We need a strategic approach to industry - but have we gone overboard? Where we used to have nothing, now we have a huge range of government and TSB initiatives with which the private sector must engage.
As I explained in my last post we now have a bewildering array of initiatives:
•Eleven sector strategies (plus a few that aren't actually strategies but sort of are like defence and space),
•seven catapults,
•eight technologies and
•fifteen knowledge transfer networks.
It has to be asked if either the public or private sector has the energy to engage with such an array and whether or not there is effective co-ordination as subject areas are selected for inclusion in these four separate activities.
The government need to move urgently to simplify and coordinate this bewildering range of activity - and to make sure it's complete and mutually reinforcing.
The real danger is that well meaning sector councils and an overarching industrial strategy policy body (or bodies) will drive forward mountains of paper but no real outputs that benefit companies and the economy.
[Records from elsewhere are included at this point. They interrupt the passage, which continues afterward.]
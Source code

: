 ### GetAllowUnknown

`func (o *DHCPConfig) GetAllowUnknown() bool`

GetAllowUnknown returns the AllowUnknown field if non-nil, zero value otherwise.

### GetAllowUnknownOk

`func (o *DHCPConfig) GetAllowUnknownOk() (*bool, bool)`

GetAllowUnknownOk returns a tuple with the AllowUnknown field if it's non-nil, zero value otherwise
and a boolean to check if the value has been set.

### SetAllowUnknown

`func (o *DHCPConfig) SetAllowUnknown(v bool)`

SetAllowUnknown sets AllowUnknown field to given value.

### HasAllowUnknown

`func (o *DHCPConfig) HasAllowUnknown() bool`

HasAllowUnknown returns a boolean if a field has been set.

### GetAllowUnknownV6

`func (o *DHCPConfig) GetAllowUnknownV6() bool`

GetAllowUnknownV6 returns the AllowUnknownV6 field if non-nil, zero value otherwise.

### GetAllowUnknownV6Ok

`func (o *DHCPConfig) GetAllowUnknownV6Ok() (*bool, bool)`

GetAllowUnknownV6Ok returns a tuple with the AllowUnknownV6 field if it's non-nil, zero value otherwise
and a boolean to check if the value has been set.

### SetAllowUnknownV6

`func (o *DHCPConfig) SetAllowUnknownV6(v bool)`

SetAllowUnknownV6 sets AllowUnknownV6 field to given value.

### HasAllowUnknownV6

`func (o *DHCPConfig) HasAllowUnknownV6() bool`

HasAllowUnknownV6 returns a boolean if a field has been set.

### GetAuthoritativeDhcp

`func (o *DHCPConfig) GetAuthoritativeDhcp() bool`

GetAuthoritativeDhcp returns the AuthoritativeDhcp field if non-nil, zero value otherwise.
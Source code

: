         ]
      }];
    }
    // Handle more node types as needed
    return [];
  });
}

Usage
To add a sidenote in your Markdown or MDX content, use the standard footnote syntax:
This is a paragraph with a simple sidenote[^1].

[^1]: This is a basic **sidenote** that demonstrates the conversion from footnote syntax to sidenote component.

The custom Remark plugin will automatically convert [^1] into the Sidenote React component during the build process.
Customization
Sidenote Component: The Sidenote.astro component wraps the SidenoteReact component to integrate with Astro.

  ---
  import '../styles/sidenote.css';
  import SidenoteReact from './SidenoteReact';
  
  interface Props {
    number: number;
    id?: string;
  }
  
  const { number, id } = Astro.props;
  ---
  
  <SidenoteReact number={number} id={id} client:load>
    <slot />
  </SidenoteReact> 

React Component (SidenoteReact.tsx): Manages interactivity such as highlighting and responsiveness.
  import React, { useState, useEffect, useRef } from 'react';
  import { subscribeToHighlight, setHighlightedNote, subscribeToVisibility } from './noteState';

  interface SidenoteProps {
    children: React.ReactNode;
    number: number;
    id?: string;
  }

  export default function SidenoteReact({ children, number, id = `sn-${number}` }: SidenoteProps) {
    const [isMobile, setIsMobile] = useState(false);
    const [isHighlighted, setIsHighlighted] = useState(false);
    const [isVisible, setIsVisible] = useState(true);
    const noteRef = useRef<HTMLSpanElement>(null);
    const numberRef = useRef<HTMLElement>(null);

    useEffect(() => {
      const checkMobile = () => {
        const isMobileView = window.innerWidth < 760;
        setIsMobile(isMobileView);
If bureaucracy is the only real winner, the whole process will have failed. And at present that is a real risk. The sheer complexity of current government industrial strategy activity cast real doubts on the ability of the machine to support its ambitions:
As sector strategies are developed, the concentration must be not on "announcables", but on "deliverables". Similarly a guiding principle must be to focus on actions that can achieve real change and not being tempted into doing too much and doing it superficially. Governments and minsters always crave headlines and those headlines are most temptingly created by launching new initiatives. It is a temptation that must be resisted.
An example can be found in the Information Economy Strategy which asserts an action "that will be considered" is "Exciting young people, and particularly girls, to pursue a career in ICT". This is not an action - it's an aspiration, worthy but still only words lacking any substance.
An effective industrial strategy, though, must endure over many years and see reasonably consistent application of its policy instruments, albeit amended to take account of changing circumstances. By definition a strategy must set a strategic direction. It must be both long term and flexible. And that is easier said than done.
Finally, a real worry is that with so much activity, all these strategies will simply degenerate into well-meaning words, reports, conferences and seminars of self-congratulation, in the best traditions of bureaucracy. Perhaps the single most effective way to achieve success in the pursuit of a government strategy is to give someone personal accountability.
Each sector strategy developed jointly by the government and industry should be headed by a sector champion who reports regularly to the Prime Minister and who accepts both credit and blame for success and failure respectively. There's nothing more powerful than a pair of feet held regularly to the Downing Street fire.